--- DATA FOR REVIEW Enclosed Below ---
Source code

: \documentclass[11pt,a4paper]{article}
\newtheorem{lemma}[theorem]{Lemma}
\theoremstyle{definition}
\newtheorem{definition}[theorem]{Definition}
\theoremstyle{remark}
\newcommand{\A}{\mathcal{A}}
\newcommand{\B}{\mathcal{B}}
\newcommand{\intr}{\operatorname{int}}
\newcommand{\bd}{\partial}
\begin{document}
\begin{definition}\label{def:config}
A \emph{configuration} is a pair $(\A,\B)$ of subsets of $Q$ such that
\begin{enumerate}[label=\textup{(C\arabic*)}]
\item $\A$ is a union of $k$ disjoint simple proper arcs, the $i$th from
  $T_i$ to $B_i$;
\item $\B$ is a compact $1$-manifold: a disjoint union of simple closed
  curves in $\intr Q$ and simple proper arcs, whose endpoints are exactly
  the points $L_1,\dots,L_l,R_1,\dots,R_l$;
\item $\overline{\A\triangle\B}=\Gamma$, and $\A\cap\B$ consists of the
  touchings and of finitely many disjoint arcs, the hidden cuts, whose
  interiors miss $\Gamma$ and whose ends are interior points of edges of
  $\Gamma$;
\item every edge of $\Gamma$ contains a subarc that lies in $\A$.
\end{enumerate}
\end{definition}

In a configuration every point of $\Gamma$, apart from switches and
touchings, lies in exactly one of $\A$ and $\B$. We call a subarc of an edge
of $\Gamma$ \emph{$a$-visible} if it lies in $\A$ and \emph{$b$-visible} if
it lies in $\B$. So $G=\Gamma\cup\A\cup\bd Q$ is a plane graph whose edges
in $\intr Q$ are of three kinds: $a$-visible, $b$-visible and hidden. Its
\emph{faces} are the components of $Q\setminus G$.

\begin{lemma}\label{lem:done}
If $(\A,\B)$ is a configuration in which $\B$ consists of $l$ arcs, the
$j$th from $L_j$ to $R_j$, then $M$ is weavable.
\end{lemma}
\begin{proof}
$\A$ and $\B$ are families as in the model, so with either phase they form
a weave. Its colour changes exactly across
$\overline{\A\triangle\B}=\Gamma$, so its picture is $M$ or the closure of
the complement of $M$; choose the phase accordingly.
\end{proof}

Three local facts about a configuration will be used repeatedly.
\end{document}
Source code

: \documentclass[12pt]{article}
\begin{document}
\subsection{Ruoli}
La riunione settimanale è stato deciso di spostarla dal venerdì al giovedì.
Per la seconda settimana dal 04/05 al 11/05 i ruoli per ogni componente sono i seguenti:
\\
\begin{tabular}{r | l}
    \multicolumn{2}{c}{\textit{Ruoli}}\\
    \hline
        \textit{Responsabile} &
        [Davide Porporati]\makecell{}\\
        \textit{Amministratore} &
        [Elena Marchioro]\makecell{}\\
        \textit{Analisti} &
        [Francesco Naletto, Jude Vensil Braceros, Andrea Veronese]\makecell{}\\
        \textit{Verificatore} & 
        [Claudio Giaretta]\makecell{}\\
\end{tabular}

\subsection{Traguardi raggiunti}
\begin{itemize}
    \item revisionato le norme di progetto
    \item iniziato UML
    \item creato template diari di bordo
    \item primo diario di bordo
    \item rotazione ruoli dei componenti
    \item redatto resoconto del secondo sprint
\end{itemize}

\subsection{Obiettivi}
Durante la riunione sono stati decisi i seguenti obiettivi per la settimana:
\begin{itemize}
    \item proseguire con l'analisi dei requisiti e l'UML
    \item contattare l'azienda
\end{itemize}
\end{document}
--- End of Enclosed DATA FOR REVIEW ---
Copy out whichever lines of the listing contain the word "consists".

### TASK SOLUTION
\item $\overline{\A\triangle\B}=\Gamma$, and $\A\cap\B$ consists of the
If $(\A,\B)$ is a configuration in which $\B$ consists of $l$ arcs, the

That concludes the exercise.